**Your task**
Reproduce the data exactly as it stands.

[Source data]
•••••

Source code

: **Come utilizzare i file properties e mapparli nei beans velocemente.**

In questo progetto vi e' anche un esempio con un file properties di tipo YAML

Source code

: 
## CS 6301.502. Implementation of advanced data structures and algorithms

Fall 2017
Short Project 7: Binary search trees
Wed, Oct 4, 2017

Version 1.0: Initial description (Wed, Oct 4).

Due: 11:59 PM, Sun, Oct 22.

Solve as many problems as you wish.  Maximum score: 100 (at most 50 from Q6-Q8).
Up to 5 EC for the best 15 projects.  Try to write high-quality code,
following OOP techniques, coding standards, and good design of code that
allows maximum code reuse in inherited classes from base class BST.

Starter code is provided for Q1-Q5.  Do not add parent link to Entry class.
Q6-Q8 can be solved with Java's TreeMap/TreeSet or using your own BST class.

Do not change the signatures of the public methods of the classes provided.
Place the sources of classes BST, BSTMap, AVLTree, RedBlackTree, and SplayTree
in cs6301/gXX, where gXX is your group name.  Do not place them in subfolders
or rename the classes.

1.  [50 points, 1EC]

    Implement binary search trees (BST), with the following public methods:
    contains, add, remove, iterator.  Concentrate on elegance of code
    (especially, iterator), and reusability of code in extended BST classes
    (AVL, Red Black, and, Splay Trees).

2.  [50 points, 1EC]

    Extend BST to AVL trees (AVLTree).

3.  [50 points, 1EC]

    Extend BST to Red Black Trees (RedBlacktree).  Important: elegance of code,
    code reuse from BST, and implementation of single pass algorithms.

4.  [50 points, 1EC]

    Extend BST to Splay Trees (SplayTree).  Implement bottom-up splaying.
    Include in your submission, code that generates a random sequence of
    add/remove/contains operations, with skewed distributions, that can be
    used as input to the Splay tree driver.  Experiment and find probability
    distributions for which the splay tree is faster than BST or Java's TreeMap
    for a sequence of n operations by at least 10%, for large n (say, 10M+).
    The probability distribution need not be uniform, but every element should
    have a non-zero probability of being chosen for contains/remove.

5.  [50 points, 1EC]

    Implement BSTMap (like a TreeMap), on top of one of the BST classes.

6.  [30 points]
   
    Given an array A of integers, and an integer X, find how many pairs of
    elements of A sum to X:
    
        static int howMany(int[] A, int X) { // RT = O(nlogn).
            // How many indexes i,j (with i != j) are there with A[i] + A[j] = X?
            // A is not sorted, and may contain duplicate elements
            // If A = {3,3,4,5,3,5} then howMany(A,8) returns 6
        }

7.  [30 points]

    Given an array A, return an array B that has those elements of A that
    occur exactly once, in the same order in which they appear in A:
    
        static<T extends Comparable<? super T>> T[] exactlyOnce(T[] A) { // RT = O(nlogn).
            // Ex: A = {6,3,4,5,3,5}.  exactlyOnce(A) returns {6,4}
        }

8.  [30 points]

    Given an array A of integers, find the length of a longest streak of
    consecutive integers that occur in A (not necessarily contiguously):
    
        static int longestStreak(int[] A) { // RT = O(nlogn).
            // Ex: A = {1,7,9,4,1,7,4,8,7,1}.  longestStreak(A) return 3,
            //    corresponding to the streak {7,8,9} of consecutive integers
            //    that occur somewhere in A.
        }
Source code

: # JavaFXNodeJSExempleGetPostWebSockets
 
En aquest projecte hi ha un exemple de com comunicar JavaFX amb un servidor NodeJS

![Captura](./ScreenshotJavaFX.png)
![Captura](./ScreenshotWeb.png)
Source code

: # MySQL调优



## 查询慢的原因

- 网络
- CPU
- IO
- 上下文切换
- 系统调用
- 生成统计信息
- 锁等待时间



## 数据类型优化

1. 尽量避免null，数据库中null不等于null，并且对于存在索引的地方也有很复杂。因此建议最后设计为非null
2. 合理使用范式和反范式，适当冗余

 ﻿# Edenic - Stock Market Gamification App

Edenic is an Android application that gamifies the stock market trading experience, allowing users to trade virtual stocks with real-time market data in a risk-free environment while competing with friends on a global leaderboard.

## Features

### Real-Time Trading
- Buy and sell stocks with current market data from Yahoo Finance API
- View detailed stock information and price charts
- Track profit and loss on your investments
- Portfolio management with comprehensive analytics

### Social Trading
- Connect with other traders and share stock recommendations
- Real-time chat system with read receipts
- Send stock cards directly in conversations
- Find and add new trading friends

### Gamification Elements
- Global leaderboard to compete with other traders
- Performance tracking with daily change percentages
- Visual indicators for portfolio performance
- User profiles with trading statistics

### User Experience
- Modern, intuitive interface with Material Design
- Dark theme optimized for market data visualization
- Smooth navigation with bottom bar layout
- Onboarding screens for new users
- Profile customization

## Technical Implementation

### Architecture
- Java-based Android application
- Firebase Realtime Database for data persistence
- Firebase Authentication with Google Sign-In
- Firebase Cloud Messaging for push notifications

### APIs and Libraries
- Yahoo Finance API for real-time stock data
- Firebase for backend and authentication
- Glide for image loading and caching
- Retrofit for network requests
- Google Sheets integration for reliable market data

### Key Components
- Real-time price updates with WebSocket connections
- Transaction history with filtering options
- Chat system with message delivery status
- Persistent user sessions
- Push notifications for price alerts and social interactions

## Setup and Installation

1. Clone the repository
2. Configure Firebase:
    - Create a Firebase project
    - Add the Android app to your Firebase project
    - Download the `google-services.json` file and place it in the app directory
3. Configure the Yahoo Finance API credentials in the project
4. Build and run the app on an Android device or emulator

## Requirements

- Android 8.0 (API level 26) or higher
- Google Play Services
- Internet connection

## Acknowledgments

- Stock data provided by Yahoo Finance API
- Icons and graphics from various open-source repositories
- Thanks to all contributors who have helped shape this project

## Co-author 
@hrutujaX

•••••

**Written response**
Source code

: **Come utilizzare i file properties e mapparli nei beans velocemente.**

In questo progetto vi e' anche un esempio con un file properties di tipo YAML

Source code

: 
## CS 6301.502. Implementation of advanced data structures and algorithms

Fall 2017
Short Project 7: Binary search trees
Wed, Oct 4, 2017

Version 1.0: Initial description (Wed, Oct 4).

Due: 11:59 PM, Sun, Oct 22.

Solve as many problems as you wish.  Maximum score: 100 (at most 50 from Q6-Q8).
Up to 5 EC for the best 15 projects.  Try to write high-quality code,
following OOP techniques, coding standards, and good design of code that
allows maximum code reuse in inherited classes from base class BST.

Starter code is provided for Q1-Q5.  Do not add parent link to Entry class.
Q6-Q8 can be solved with Java's TreeMap/TreeSet or using your own BST class.

Do not change the signatures of the public methods of the classes provided.
Place the sources of classes BST, BSTMap, AVLTree, RedBlackTree, and SplayTree
in cs6301/gXX, where gXX is your group name.  Do not place them in subfolders
or rename the classes.

1.  [50 points, 1EC]

    Implement binary search trees (BST), with the following public methods:
    contains, add, remove, iterator.  Concentrate on elegance of code
    (especially, iterator), and reusability of code in extended BST classes
    (AVL, Red Black, and, Splay Trees).

2.  [50 points, 1EC]

    Extend BST to AVL trees (AVLTree).

3.  [50 points, 1EC]

    Extend BST to Red Black Trees (RedBlacktree).  Important: elegance of code,
    code reuse from BST, and implementation of single pass algorithms.

4.  [50 points, 1EC]

    Extend BST to Splay Trees (SplayTree).  Implement bottom-up splaying.
    Include in your submission, code that generates a random sequence of
    add/remove/contains operations, with skewed distributions, that can be
    used as input to the Splay tree driver.  Experiment and find probability
    distributions for which the splay tree is faster than BST or Java's TreeMap
    for a sequence of n operations by at least 10%, for large n (say, 10M+).
    The probability distribution need not be uniform, but every element should
    have a non-zero probability of being chosen for contains/remove.

5.  [50 points, 1EC]

    Implement BSTMap (like a TreeMap), on top of one of the BST classes.

6.  [30 points]
   
    Given an array A of integers, and an integer X, find how many pairs of
    elements of A sum to X:
    
        static int howMany(int[] A, int X) { // RT = O(nlogn).
            // How many indexes i,j (with i != j) are there with A[i] + A[j] = X?
            // A is not sorted, and may contain duplicate elements
            // If A = {3,3,4,5,3,5} then howMany(A,8) returns 6
        }

7.  [30 points]

    Given an array A, return an array B that has those elements of A that
    occur exactly once, in the same order in which they appear in A:
    
        static<T extends Comparable<? super T>> T[] exactlyOnce(T[] A) { // RT = O(nlogn).
            // Ex: A = {6,3,4,5,3,5}.  exactlyOnce(A) returns {6,4}
        }

8.  [30 points]

    Given an array A of integers, find the length of a longest streak of
    consecutive integers that occur in A (not necessarily contiguously):
    
        static int longestStreak(int[] A) { // RT = O(nlogn).
            // Ex: A = {1,7,9,4,1,7,4,8,7,1}.  longestStreak(A) return 3,
            //    corresponding to the streak {7,8,9} of consecutive integers
            //    that occur somewhere in A.
        }
Source code

: # JavaFXNodeJSExempleGetPostWebSockets
 
En aquest projecte hi ha un exemple de com comunicar JavaFX amb un servidor NodeJS

![Captura](./ScreenshotJavaFX.png)
![Captura](./ScreenshotWeb.png)
Source code

: # MySQL调优



## 查询慢的原因

- 网络
- CPU
- IO
- 上下文切换
- 系统调用
- 生成统计信息
- 锁等待时间



## 数据类型优化

1. 尽量避免null，数据库中null不等于null，并且对于存在索引的地方也有很复杂。因此建议最后设计为非null
2. 合理使用范式和反范式，适当冗余

 ﻿# Edenic - Stock Market Gamification App

Edenic is an Android application that gamifies the stock market trading experience, allowing users to trade virtual stocks with real-time market data in a risk-free environment while competing with friends on a global leaderboard.

## Features

### Real-Time Trading
- Buy and sell stocks with current market data from Yahoo Finance API
- View detailed stock information and price charts
- Track profit and loss on your investments
- Portfolio management with comprehensive analytics

### Social Trading
- Connect with other traders and share stock recommendations
- Real-time chat system with read receipts
- Send stock cards directly in conversations
- Find and add new trading friends

### Gamification Elements
- Global leaderboard to compete with other traders
- Performance tracking with daily change percentages
- Visual indicators for portfolio performance
- User profiles with trading statistics

### User Experience
- Modern, intuitive interface with Material Design
- Dark theme optimized for market data visualization
- Smooth navigation with bottom bar layout
- Onboarding screens for new users
- Profile customization

## Technical Implementation

### Architecture
- Java-based Android application
- Firebase Realtime Database for data persistence
- Firebase Authentication with Google Sign-In
- Firebase Cloud Messaging for push notifications

### APIs and Libraries
- Yahoo Finance API for real-time stock data
- Firebase for backend and authentication
- Glide for image loading and caching
- Retrofit for network requests
- Google Sheets integration for reliable market data

### Key Components
- Real-time price updates with WebSocket connections
- Transaction history with filtering options
- Chat system with message delivery status
- Persistent user sessions
- Push notifications for price alerts and social interactions

## Setup and Installation

1. Clone the repository
2. Configure Firebase:
    - Create a Firebase project
    - Add the Android app to your Firebase project
    - Download the `google-services.json` file and place it in the app directory
3. Configure the Yahoo Finance API credentials in the project
4. Build and run the app on an Android device or emulator

## Requirements

- Android 8.0 (API level 26) or higher
- Google Play Services
- Internet connection

## Acknowledgments

- Stock data provided by Yahoo Finance API
- Icons and graphics from various open-source repositories
- Thanks to all contributors who have helped shape this project

## Co-author 
@hrutujaX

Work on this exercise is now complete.